This is your editor speaking. For too long we have allowed Violet Crepuscular to abuse our trust. We keep waiting for her epic romance, Oy, Rodney, to break into a plot.
Just look at this mess! A rhino hibernating in back of a chicken coop. A cold snap that freezes everything but the vicar’s backyard wading pool. And Mr. Pitfall face-down on Violet’s living room floor, the victim of a swoon. He was just starting to read Chapter DXXX, she says. Well, we haven’t read it yet!
She addresses the defenseless reader: “The thing is, when you’re writing an epic romance of 500 or more chapters, you can’t just leave Mr. Pitfall lying on the floor. How could I have finished writing Chapter DXXX, when I had to call the UN to come and get Mr. Pitfall? I mean, have you ever tried to telephone those people?!? Ye gods!”
[Editor: Not so fast there, twinkletoes! What about that Frothing Dragon of Scurveyshire, that you hinted at last week? Eh?

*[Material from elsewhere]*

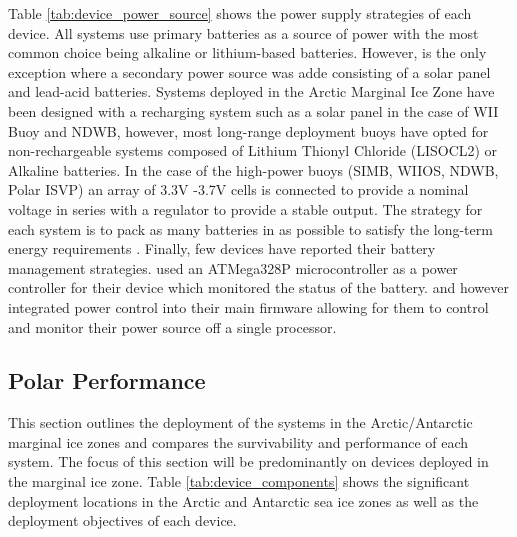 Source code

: Table \ref{tab:device_power_source} shows the power supply strategies of each device. All systems use primary batteries as a source of power with the most common choice being alkaline or lithium-based batteries. However, \textcite{doble2017robust} is the only exception where a secondary power source was adde consisting of a solar panel and lead-acid batteries. Systems deployed in the Arctic Marginal Ice Zone have been designed with a recharging system such as a solar panel in the case of WII Buoy and NDWB, however, most long-range deployment buoys have opted for non-rechargeable systems composed of Lithium Thionyl Chloride (LISOCL2) or Alkaline batteries. In the case of the high-power buoys (SIMB, WIIOS, NDWB, Polar ISVP) an array of 3.3V -3.7V cells is connected to provide a nominal voltage in series with a regulator to provide a stable output. The strategy for each system is to pack as many batteries in as possible to satisfy the long-term energy requirements \cite{doble2017robust,rabault2019open}. Finally, few devices have reported their battery management strategies. \textcite{rabault2019open} used an ATMega328P microcontroller as a power controller for their device which monitored the status of the battery. \textcite{trident} and \textcite{kohout2015device} however integrated power control into their main firmware allowing for them to control and monitor their power source off a single processor.

\subsection{Polar Performance}

This section outlines the deployment of the systems in the Arctic/Antarctic marginal ice zones and compares the survivability and performance of each system. The focus of this section will be predominantly on devices deployed in the marginal ice zone. Table \ref{tab:device_components} shows the significant deployment locations in the Arctic and Antarctic sea ice zones as well as the deployment objectives of each device.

Eh?]
“As for the Frothing Dragon of Scurveyshire–” [We’ve got her on the run!]–“I simply have to hold it back for one more chapter. Meanwhile, consult the Ibid Chronicles for the year 457, the year the dragon first frothed. Then you’ll understand!”
[Editor plunges into a fruitless search for the Ibid Chronicles…]
Ibid, hmmm? I still remember most of a limerick we learned in a bibliography course in graduate school.It went something like this (I’ve forgotten a few of the words):
A remarkable bird is the ibid,
Its manner all [something] and cribbèd.
It sits like a sage
At the foot of a page
To tell where the author has cribbèd.